(Rendered images with source text)
------------

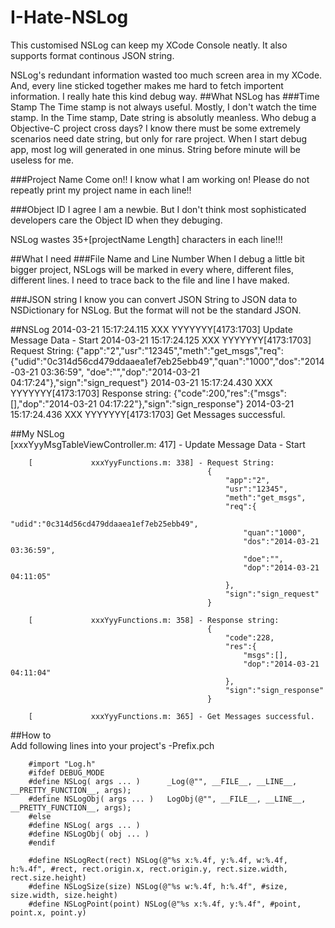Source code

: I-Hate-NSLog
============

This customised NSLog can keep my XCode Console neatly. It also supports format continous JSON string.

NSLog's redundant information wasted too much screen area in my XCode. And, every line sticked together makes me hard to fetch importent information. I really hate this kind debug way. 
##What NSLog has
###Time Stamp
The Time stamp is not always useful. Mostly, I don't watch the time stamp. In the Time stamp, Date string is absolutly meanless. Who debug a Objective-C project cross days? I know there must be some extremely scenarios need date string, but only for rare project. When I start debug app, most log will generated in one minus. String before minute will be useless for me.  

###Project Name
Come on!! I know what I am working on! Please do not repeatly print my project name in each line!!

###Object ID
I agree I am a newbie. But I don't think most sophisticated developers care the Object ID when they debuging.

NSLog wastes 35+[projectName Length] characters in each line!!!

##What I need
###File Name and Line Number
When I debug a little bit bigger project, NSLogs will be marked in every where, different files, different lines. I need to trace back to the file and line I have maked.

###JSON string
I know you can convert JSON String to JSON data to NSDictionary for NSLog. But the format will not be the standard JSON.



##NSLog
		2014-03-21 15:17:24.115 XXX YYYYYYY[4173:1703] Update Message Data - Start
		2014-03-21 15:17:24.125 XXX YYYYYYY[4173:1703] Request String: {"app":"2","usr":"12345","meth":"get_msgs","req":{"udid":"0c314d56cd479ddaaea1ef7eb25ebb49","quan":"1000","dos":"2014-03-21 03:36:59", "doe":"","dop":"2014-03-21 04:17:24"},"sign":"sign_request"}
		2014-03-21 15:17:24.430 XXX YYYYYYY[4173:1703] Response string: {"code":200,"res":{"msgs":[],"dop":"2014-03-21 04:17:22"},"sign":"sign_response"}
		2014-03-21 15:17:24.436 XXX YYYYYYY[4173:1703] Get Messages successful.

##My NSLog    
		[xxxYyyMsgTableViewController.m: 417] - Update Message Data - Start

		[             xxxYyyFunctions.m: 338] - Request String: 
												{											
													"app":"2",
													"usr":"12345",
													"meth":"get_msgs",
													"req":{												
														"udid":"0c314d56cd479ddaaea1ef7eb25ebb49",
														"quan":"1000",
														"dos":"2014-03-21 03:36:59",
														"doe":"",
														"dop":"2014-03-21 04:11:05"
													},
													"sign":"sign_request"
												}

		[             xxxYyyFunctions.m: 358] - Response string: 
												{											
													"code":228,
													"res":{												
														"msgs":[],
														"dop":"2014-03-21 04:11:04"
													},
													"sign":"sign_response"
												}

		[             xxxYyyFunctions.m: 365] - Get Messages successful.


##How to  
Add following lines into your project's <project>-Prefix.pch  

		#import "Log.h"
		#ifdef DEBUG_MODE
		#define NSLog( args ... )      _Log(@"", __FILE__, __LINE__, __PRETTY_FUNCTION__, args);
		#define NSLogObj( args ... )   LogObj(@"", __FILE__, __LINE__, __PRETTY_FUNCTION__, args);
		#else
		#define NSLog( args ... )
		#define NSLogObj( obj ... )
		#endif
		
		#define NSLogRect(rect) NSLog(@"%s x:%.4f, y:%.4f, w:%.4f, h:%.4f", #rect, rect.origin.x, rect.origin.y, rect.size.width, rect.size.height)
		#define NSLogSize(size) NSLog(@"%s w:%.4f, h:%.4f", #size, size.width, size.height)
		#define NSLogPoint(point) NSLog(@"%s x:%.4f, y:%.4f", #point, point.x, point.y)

------------

## Exercise details
Return every line from the entries above that includes the word "NSLogObj".

## Answer to this exercise
		#define NSLogObj( args ... )   LogObj(@"", __FILE__, __LINE__, __PRETTY_FUNCTION__, args);
		#define NSLogObj( obj ... )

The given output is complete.